And Abram picks up everything and leaves the security of his home and tribe
10 years pass and lots of stuff happens
But…not everything God promised
Now it is Chapter 15
And Abram at the age of 85
is getting…well a bit whiney
This is an honest lament to God…
by a tired, but up to this point, faithful, old man
“I’m trying to hold on Lord
But you haven’t kept your promise
about an heir
Eliezer just won’t do!”
It seems to Abram that time is darn near up.
There’s trouble.
We have trouble in the Gospel too
Again, we need to zoom out to see some context
The first thing to notice, as we zoom out, is that we are in Luke
In this liturgical year…elegantly called Year C
We are reading from the Gospel of Luke
And seeing Jesus from Luke’s vantage point
We are seeing him from the lens of that community’s needs and concerns.
This means that certain Lucan themes and characteristics
are woven throughout the unfolding gospel story
Two of these are at work in today’s short passage.
The first is Jerusalem
Jerusalem is mentioned in Luke’s gospel 23 times
About as many times as all of the other Gospels combined
The Gospel starts in Jerusalem and ends in Jerusalem
For Luke, Jerusalem is both a place and a character…
He gets angry at Jerusalem and weeps over Jerusalem.
Midway through Luke’s narrative Jesus “sets his face toward Jerusalem”

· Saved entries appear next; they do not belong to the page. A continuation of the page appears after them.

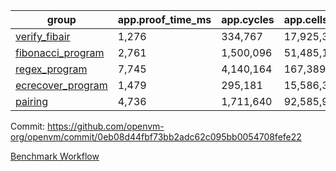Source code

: | group | app.proof_time_ms | app.cycles | app.cells_used | leaf.proof_time_ms | leaf.cycles | leaf.cells_used |
| -- | -- | -- | -- | -- | -- | -- |
| [verify_fibair](https://github.com/openvm-org/openvm/blob/benchmark-results/benchmarks/verify_fibair-0eb08d44fbf73bb2adc62c095bb0054708fefe22.md) | 1,276 |  334,767 |  17,925,333 |- | - | - |
| [fibonacci_program](https://github.com/openvm-org/openvm/blob/benchmark-results/benchmarks/fibonacci-0eb08d44fbf73bb2adc62c095bb0054708fefe22.md) | 2,761 |  1,500,096 |  51,485,167 | 3,840 |  1,265,550 |  70,291,128 |
| [regex_program](https://github.com/openvm-org/openvm/blob/benchmark-results/benchmarks/regex-0eb08d44fbf73bb2adc62c095bb0054708fefe22.md) | 7,745 |  4,140,164 |  167,389,450 | 14,997 |  3,987,982 |  304,646,455 |
| [ecrecover_program](https://github.com/openvm-org/openvm/blob/benchmark-results/benchmarks/ecrecover-0eb08d44fbf73bb2adc62c095bb0054708fefe22.md) | 1,479 |  295,181 |  15,586,346 | 13,086 |  2,989,588 |  244,122,111 |
| [pairing](https://github.com/openvm-org/openvm/blob/benchmark-results/benchmarks/pairing-0eb08d44fbf73bb2adc62c095bb0054708fefe22.md) | 4,736 |  1,711,640 |  92,585,975 | 14,119 |  3,302,483 |  274,892,943 |


Commit: https://github.com/openvm-org/openvm/commit/0eb08d44fbf73bb2adc62c095bb0054708fefe22

[Benchmark Workflow](https://github.com/openvm-org/openvm/actions/runs/13842081599)
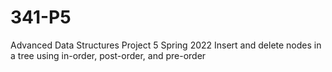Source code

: # 341-P5
Advanced Data Structures Project 5 Spring 2022
Insert and delete nodes in a tree using in-order, post-order, and pre-order
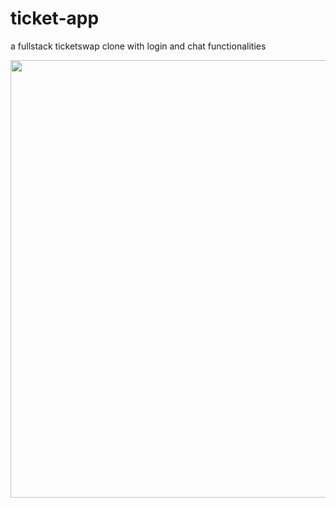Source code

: # ticket-app
a fullstack ticketswap clone with login and chat functionalities

<img src="https://imgur.com/r6VP3JE" width="700"/>
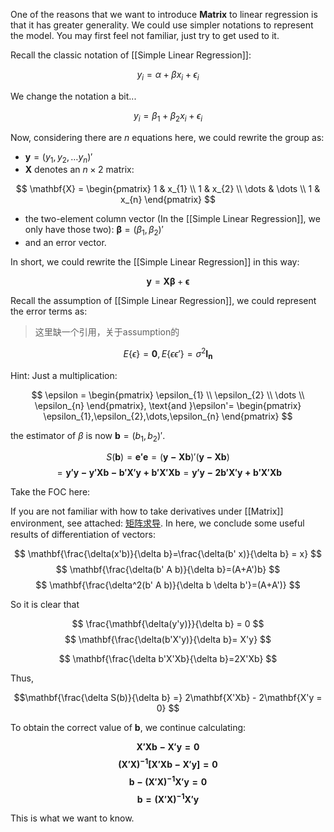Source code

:One of the reasons that we want to introduce **Matrix** to linear regression is that it has greater generality. We could use simpler notations to represent the model. You may first feel not familiar, just try to get used to it.

Recall the classic notation of [[Simple Linear Regression]]:

$$
y_{i} = \alpha + \beta x_{i} + \epsilon_{i}
$$

We change the notation a bit...

$$
y_{i} = \beta_{1} + \beta_{2} x_{i} + \epsilon_{i}
$$

Now, considering there are $n$ equations here, we could rewrite the group as:

- $\mathbf{y}=(y_{1},y_{2},\dots y_{n})'$
- $\mathbf{X}$ denotes an $n \times 2$ matrix:

$$
\mathbf{X} = \begin{pmatrix}
1  & x_{1} \\
1 & x_{2}  \\
\dots & \dots \\
1  &  x_{n}
\end{pmatrix}
$$

- the two-element column vector (In the [[Simple Linear Regression]], we only have those two): $\mathbf{\beta} = (\beta_{1},\beta_{2})'$
- and an error vector.

In short, we could rewrite the [[Simple Linear Regression]] in this way:

$$
\mathbf{y} = \mathbf{X} \mathbf{\beta} + \mathbf{\epsilon}
$$

Recall the assumption of [[Simple Linear Regression]], we could represent the error terms as:

> 这里缺一个引用，关于assumption的

$$
E\{\epsilon\} = \mathbf{0}, E\{\epsilon\epsilon'\}=\sigma^2\mathbf{I_{n}}
$$

Hint: Just a multiplication:

$$
\epsilon = \begin{pmatrix}
\epsilon_{1} \\
\epsilon_{2} \\
\dots \\
\epsilon_{n}
\end{pmatrix}, \text{and }\epsilon'= \begin{pmatrix}
\epsilon_{1},\epsilon_{2},\dots,\epsilon_{n}
\end{pmatrix}
$$

the estimator of $\beta$ is now $\mathbf{b}= (b_{1},b_{2})'$.

$$
S(\mathbf{b}) = \mathbf{e'}\mathbf{e} = (\mathbf{y - Xb})'(\mathbf{y - Xb})
$$
$$
= \mathbf{y'y-y'Xb-b'X'y+b'X'Xb}= \mathbf{y'y - 2b'X'y+b'X'Xb}
$$

Take the FOC here:

If you are not familiar with how to take derivatives under [[Matrix]] environment, see attached: [矩阵求导](https://zhuanlan.zhihu.com/p/273729929). In here, we conclude some useful results of differentiation of vectors:

$$
\mathbf{\frac{\delta(x'b)}{\delta b}=\frac{\delta(b' x)}{\delta b} = x}
$$
$$
\mathbf{\frac{\delta(b' A b)}{\delta b}=(A+A')b}
$$
$$
\mathbf{\frac{\delta^2(b' A b)}{\delta b \delta b'}=(A+A')}
$$

So it is clear that

$$
\frac{\mathbf{\delta(y'y)}}{\delta b} = 0
$$
$$
\mathbf{\frac{\delta(b'X'y)}{\delta b}= X'y}
$$

$$
\mathbf{\frac{\delta b'X'Xb}{\delta b}=2X'Xb}
$$

Thus,

$$\mathbf{\frac{\delta S(b)}{\delta b} =} 2\mathbf{X'Xb} - 2\mathbf{X'y = 0}
$$

To obtain the correct value of $\mathbf{b}$, we continue calculating:

$$
\mathbf{X'Xb - X'y = 0}
$$
$$
\mathbf{(X'X)^{-1}[X'Xb - X'y] = 0}
$$
$$
\mathbf{b - (X'X)^{-1}X'y = 0}
$$
$$
\mathbf{b = (X'X)^{-1}X'y}
$$

This is what we want to know.
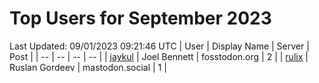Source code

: # Top Users for September 2023
Last Updated: 09/01/2023 09:21:46 UTC
| User | Display Name | Server | Post |
| -- | -- | -- | -- |
| [jaykul](https://fosstodon.org/@jaykul) | Joel Bennett | fosstodon.org | 2 |
| [rulix](https://mastodon.social/@rulix) | Ruslan Gordeev | mastodon.social | 1 |
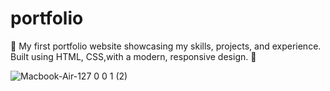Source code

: # portfolio
🎨 My first portfolio website showcasing my skills, projects, and experience. Built using HTML, CSS,with a modern, responsive design. 🚀


![Macbook-Air-127 0 0 1 (2)](https://github.com/user-attachments/assets/947afe85-860d-49ee-9fa9-056d37315305)
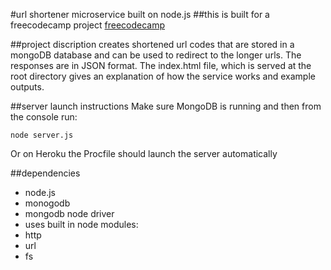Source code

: #url shortener microservice built on node.js
##this is built for a freecodecamp project
[freecodecamp](https://www.freecodecamp.com)

##project discription
creates shortened url codes that are stored in a mongoDB database and can be used to redirect to the longer urls. The responses are in JSON format. The index.html file, which is served at the root directory gives an explanation of how the service works and example outputs.

##server launch instructions
Make sure MongoDB is running and then from the console run:

    node server.js

Or on Heroku the Procfile should launch the server automatically

##dependencies
* node.js
* monogodb
* mongodb node driver
* uses built in node modules:
 * http
 * url
 * fs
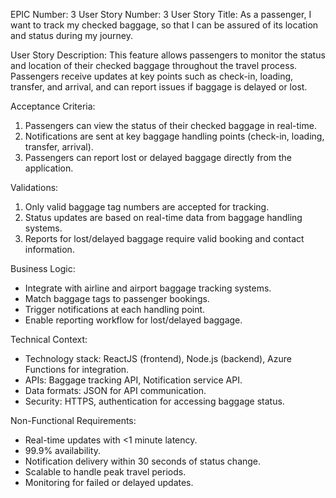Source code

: EPIC Number: 3
User Story Number: 3
User Story Title: As a passenger, I want to track my checked baggage, so that I can be assured of its location and status during my journey.

User Story Description: This feature allows passengers to monitor the status and location of their checked baggage throughout the travel process. Passengers receive updates at key points such as check-in, loading, transfer, and arrival, and can report issues if baggage is delayed or lost.

Acceptance Criteria:
1. Passengers can view the status of their checked baggage in real-time.
2. Notifications are sent at key baggage handling points (check-in, loading, transfer, arrival).
3. Passengers can report lost or delayed baggage directly from the application.

Validations:
1. Only valid baggage tag numbers are accepted for tracking.
2. Status updates are based on real-time data from baggage handling systems.
3. Reports for lost/delayed baggage require valid booking and contact information.

Business Logic:
- Integrate with airline and airport baggage tracking systems.
- Match baggage tags to passenger bookings.
- Trigger notifications at each handling point.
- Enable reporting workflow for lost/delayed baggage.

Technical Context:
- Technology stack: ReactJS (frontend), Node.js (backend), Azure Functions for integration.
- APIs: Baggage tracking API, Notification service API.
- Data formats: JSON for API communication.
- Security: HTTPS, authentication for accessing baggage status.

Non-Functional Requirements:
- Real-time updates with <1 minute latency.
- 99.9% availability.
- Notification delivery within 30 seconds of status change.
- Scalable to handle peak travel periods.
- Monitoring for failed or delayed updates.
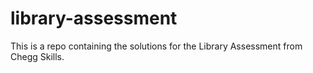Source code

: # library-assessment

This is a repo containing the solutions for the Library Assessment from Chegg Skills.
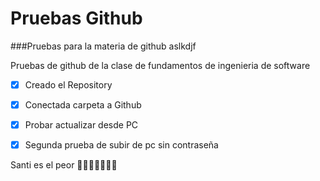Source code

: # Pruebas Github
###Pruebas para la materia de github 
aslkdjf

Pruebas de github de la clase de fundamentos de ingenieria de software
- [x] Creado el Repository
- [x] Conectada carpeta a Github
- [x] Probar actualizar desde PC
- [x] Segunda prueba de subir de pc sin contraseña


Santi es el peor
🧉🐱‍🏍🐱‍💻🐱‍👤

And from then on it is like a constant drumbeat…toward Jerusalem
And that drumbeat is foretelling the cross
The -salem part is SHALOM…peace
Jerusalem…The city of Peace
Which, then as now,
Can seem like a bad joke
Jerusalem
The center, the heartbeat, of Jesus’ world
Full of fickle crowds
Fox-like kings
Corrupt leaders
Fomenting revolutionaries
and occupying soldiers
It is a combustible hotbed
The 2nd theme is found in the consistent use of a gathering and scattering motif.
It is an emphasis unique to Luke…a few examples:
-He has shown strength with his arm; he has scattered the proud… (1:51)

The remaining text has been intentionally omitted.